Uma tarde em que a fome e a fadiga o tinham prostrado, viu dentre umas touceiras de taquara onde se
recolhera para cobrar ânimo, um cavaleiro que, havendo atravessado o rio, de força tinha de passar a poucos
passos dele, em um cotovelo formado pela picada.
O cavaleiro era um velho e parecia-se mais com uma múmia do que com um ente vivo.
Tinha a pele grudada nos ossos, e seu corpo apresentava ângulos e retas de dureza escultural.
[...]
“Este velho, pensou o Cabeleira, traz pelo menos farinha nos caçuás. Vou tomar-lhe para mim, e se ele não
quiser entregar-me a sua carga, corto-lhe a garganta.”
Empunhou o pedaço da faca, única arma que lhe restava do terrível cangaço de outrora, e quando o velho
confrontou com ele, saltou-lhe ao cabresto do cavalo. Este parou de muito boa vontade, enquanto seu dono,
sem se mostrar aterrado nem sobressaltado, disse ao bandido:
— Guarde-o Deus, meu senhor — saudação que até bem pouco tempo se ouvia no sertão.
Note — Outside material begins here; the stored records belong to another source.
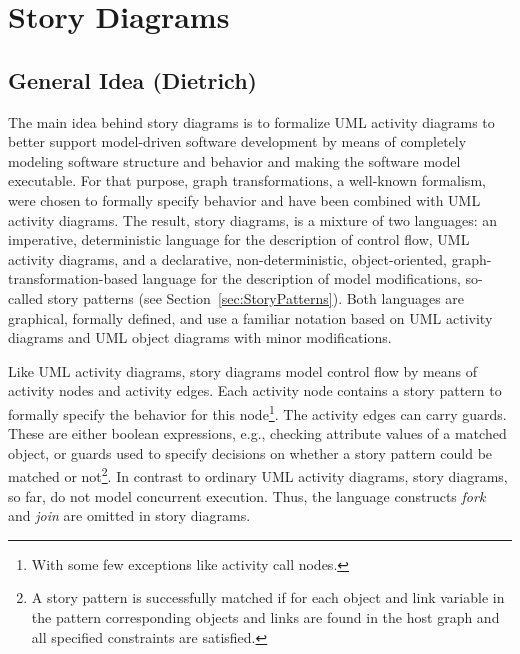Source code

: \section{Story Diagrams} \label{sec:StoryDiagrams}

\subsection{General Idea (Dietrich)}


The main idea behind story diagrams is to formalize UML activity diagrams
to better support model-driven software development
by means of completely modeling software structure and behavior and making the software model executable.
For that purpose, graph transformations, a well-known formalism, were chosen to formally specify behavior and have been combined with UML activity diagrams.
The result, story diagrams, is a mixture of two languages:
an imperative, deterministic language for the description of control flow, UML activity diagrams,
and a declarative, non-deterministic, object-oriented, graph-transformation-based language for the description of model modifications, so-called story patterns (see Section~\ref{sec:StoryPatterns}).
Both languages are graphical, formally defined, and use a familiar notation based on UML activity diagrams  and UML object diagrams with minor modifications.

Like UML activity diagrams, story diagrams model control flow by means of activity nodes and activity edges.
Each activity node contains a story pattern to formally specify the behavior for this node\footnote{With some few exceptions like activity call nodes.}.
The activity edges can carry guards.
These are either boolean expressions, e.g., checking attribute values of a matched object,
or guards used to specify decisions on whether a story pattern could be
matched or not\footnote{A story pattern is successfully matched if for each object and link variable in the pattern corresponding objects and links are found in the host graph and all specified constraints are satisfied.}.
In contrast to ordinary UML activity diagrams, story diagrams, so far, do not model concurrent execution.
Thus, the language constructs \emph{fork} and \emph{join} are omitted in story diagrams.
Quando estava para fazer a terrível intimação, sentiu o Cabeleira faltar-lhe força para suster o cabresto,
tremeram-lhe as pernas, vacilaram-lhe os pés. Seus olhos tinham dado com a imagem de Luísa, de joelhos na
beira do caminho com as mãos postas, os olhos suplicantes, tristes, e chorosos, voltados para ele. Pareceu-
lhe até ouvir as seguintes palavras:
— Não o mates, Cabeleira.
(TÁVORA, F. O Cabeleira. São Paulo: Martin Claret, 2003. p.160-161.)
Com base na cena reproduzida no fragmento, aponte os elementos que aproximam e os que afastam Cabeleira
do perfil de uma personagem romântica.